WHAT YOU WILL DO
Give the number of lines in the data that contain "implemented", and nothing more.

[Opening INFORMATION SHOWN section]

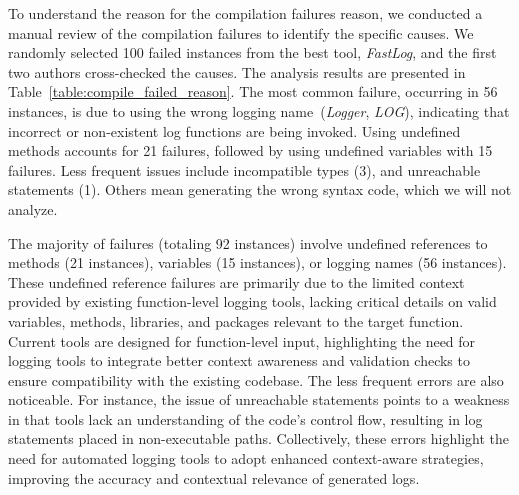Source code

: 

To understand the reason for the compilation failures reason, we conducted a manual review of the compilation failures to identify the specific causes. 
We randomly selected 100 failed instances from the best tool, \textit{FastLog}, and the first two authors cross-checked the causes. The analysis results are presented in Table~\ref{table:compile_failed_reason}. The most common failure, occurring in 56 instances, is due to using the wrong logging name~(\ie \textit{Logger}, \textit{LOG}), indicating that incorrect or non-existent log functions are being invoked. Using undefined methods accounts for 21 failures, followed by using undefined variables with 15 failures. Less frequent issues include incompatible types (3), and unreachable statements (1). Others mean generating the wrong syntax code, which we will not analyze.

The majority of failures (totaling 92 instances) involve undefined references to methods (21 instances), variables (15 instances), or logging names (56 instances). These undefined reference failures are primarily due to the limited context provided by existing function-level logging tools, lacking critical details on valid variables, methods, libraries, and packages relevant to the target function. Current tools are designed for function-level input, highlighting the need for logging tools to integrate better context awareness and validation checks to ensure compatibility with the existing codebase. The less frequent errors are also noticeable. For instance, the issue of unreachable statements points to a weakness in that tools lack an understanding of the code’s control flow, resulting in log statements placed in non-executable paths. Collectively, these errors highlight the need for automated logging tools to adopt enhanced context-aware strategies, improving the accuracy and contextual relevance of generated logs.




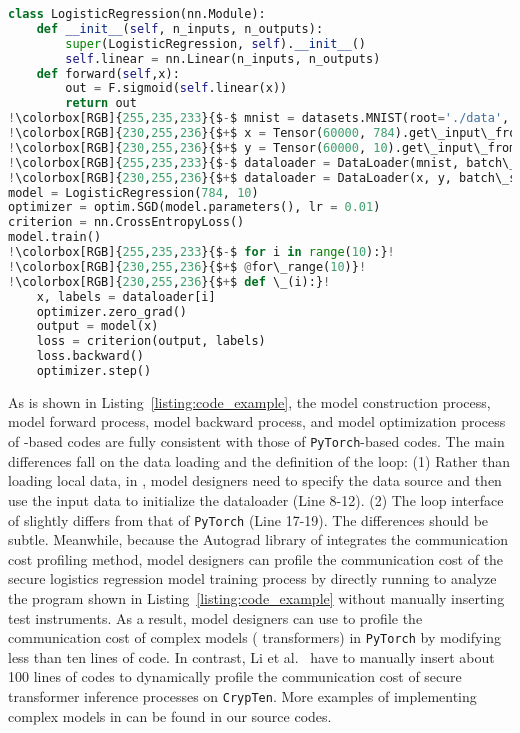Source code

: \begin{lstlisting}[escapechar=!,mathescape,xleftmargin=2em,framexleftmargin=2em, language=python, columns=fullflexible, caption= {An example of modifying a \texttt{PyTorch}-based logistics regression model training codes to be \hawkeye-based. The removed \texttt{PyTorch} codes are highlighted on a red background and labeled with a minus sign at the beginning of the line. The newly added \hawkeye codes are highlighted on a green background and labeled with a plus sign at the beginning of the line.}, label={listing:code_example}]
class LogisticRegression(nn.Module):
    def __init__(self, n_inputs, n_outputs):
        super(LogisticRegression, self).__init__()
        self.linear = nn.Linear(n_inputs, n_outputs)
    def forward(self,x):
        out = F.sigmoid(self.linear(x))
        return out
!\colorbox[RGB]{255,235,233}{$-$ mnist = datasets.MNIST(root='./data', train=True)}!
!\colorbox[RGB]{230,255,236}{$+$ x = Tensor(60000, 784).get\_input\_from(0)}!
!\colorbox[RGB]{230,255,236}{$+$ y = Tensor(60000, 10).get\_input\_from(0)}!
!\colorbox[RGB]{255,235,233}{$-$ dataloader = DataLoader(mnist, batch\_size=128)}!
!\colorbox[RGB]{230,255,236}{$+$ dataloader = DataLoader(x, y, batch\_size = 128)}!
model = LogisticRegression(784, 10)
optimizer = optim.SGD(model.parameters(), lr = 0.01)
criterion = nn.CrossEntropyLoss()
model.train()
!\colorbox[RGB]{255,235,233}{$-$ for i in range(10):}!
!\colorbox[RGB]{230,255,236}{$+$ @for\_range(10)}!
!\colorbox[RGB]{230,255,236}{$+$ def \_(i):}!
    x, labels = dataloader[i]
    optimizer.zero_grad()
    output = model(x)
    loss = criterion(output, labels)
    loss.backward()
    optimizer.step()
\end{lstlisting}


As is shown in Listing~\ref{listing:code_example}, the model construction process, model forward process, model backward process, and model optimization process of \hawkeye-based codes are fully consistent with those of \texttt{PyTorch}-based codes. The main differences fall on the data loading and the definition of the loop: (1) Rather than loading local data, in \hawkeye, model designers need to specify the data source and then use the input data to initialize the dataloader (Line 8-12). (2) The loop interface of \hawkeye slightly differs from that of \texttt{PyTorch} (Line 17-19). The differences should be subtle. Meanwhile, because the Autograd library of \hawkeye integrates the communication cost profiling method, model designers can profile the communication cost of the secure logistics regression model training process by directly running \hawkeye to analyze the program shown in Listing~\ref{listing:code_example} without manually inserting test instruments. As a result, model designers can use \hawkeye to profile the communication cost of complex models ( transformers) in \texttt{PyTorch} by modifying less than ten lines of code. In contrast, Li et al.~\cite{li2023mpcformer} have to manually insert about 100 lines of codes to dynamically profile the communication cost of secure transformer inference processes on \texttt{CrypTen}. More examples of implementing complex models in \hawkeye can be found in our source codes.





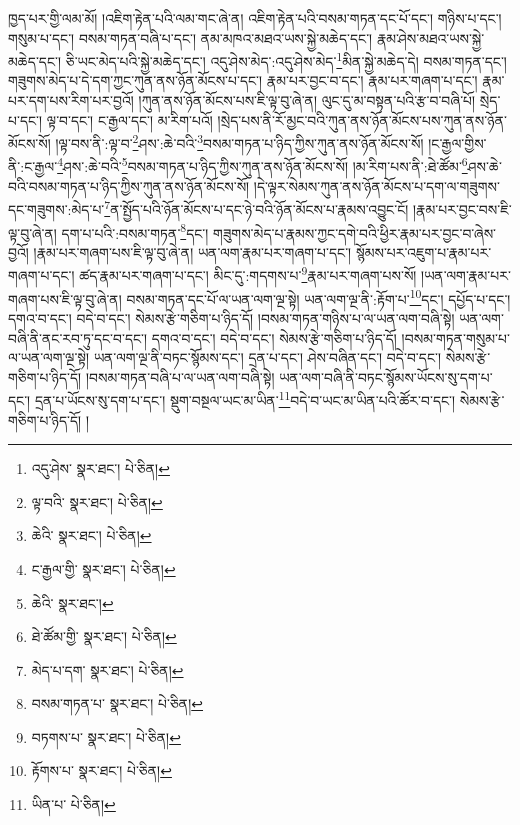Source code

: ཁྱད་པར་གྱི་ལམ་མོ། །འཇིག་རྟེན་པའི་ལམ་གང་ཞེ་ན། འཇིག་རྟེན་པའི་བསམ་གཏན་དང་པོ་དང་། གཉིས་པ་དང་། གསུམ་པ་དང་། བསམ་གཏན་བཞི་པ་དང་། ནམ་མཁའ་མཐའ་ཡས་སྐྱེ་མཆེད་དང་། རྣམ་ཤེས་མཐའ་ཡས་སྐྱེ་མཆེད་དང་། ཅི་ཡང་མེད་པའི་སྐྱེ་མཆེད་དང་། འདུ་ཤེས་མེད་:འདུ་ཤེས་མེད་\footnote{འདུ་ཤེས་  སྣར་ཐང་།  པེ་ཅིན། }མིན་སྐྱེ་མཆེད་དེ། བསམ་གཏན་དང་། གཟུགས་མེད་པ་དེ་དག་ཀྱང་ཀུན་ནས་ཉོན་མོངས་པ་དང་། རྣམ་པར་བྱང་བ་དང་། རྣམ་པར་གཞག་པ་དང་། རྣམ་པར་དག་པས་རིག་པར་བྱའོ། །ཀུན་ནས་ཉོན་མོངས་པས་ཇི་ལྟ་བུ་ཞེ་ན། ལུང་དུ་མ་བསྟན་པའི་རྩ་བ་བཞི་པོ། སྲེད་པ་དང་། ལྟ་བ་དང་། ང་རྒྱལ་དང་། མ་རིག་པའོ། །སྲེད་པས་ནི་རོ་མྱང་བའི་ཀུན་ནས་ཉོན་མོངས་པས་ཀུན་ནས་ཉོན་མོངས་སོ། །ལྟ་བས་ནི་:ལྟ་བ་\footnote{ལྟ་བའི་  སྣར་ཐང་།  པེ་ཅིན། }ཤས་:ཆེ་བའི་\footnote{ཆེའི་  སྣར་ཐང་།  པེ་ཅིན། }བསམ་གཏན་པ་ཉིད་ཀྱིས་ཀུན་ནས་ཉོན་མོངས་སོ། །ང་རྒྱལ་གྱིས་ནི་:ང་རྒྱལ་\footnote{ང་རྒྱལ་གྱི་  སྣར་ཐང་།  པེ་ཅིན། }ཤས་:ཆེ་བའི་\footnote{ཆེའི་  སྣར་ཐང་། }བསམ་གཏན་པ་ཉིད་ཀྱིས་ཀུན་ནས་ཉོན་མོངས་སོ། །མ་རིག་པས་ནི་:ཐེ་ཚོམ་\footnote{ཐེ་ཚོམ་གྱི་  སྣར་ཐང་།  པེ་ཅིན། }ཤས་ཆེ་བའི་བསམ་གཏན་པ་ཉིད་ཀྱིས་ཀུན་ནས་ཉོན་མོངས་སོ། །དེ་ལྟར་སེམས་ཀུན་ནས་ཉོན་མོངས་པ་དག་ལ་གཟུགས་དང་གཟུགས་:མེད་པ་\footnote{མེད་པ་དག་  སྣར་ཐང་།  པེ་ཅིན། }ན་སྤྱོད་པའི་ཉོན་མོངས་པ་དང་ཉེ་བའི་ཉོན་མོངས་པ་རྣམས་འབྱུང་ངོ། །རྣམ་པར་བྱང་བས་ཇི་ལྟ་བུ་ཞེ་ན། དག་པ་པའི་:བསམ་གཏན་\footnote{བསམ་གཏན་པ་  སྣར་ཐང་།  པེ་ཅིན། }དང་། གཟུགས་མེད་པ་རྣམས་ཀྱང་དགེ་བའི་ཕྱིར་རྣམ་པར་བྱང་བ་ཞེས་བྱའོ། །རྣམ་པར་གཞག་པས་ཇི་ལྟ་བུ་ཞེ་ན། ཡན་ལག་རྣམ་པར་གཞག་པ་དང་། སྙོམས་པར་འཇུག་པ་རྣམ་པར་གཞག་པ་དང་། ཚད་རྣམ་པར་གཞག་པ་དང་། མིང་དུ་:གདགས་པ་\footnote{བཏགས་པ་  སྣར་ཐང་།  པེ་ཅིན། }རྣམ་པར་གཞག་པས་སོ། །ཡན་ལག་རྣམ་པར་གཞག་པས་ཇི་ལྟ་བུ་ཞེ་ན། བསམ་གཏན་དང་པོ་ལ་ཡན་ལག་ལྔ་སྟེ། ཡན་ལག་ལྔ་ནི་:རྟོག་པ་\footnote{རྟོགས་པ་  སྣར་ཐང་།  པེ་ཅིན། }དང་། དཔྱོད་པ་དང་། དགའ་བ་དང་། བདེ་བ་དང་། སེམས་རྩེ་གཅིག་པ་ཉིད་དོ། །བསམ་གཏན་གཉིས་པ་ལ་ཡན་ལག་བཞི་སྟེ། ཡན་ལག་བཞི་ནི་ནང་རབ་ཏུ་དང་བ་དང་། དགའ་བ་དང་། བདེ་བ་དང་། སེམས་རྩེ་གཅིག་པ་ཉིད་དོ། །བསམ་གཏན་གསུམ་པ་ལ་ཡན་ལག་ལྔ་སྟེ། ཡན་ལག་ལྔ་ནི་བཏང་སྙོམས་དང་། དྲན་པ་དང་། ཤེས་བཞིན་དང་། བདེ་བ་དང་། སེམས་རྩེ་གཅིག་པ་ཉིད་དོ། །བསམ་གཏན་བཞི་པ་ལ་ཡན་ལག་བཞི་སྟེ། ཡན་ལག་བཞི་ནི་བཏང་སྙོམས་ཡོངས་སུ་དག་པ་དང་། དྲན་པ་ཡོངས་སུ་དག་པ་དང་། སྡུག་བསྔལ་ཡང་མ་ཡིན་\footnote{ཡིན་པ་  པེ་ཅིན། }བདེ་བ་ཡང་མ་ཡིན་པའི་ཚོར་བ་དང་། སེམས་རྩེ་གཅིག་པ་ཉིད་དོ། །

[Closing INFORMATION SHOWN section]
[Opening INFORMATION SHOWN section]

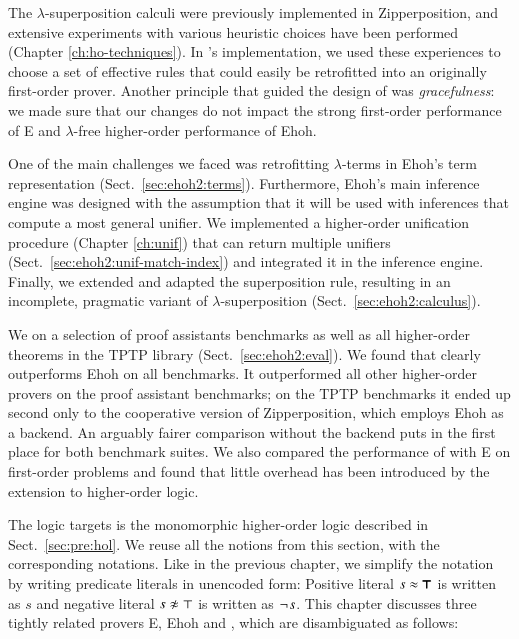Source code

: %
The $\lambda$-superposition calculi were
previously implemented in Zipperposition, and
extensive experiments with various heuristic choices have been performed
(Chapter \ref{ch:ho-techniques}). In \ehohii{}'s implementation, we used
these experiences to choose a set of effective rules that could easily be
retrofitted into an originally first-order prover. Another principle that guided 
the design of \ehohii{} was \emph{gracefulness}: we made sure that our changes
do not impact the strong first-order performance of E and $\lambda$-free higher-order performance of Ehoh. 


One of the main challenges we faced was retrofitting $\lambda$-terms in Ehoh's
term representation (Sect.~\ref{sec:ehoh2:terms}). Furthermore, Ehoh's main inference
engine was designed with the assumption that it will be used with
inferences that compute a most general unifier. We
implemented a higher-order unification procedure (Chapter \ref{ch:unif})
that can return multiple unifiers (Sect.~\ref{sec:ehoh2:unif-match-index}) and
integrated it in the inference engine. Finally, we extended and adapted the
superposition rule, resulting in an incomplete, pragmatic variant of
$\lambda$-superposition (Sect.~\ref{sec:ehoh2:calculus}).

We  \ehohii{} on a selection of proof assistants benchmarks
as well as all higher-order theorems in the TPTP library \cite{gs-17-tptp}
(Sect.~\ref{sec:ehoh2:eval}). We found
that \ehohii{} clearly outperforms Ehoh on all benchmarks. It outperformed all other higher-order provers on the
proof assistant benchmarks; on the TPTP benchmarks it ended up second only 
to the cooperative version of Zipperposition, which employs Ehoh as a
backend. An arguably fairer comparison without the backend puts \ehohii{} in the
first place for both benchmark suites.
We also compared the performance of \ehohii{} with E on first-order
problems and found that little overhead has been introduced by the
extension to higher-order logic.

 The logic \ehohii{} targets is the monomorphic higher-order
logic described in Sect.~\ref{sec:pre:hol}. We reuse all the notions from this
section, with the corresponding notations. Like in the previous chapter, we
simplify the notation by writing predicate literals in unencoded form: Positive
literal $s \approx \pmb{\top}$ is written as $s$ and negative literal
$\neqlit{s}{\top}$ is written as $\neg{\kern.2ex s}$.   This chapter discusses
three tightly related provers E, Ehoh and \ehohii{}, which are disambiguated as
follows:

[Closing INFORMATION SHOWN section]

SOLUTION FOR THIS EXERCISE
2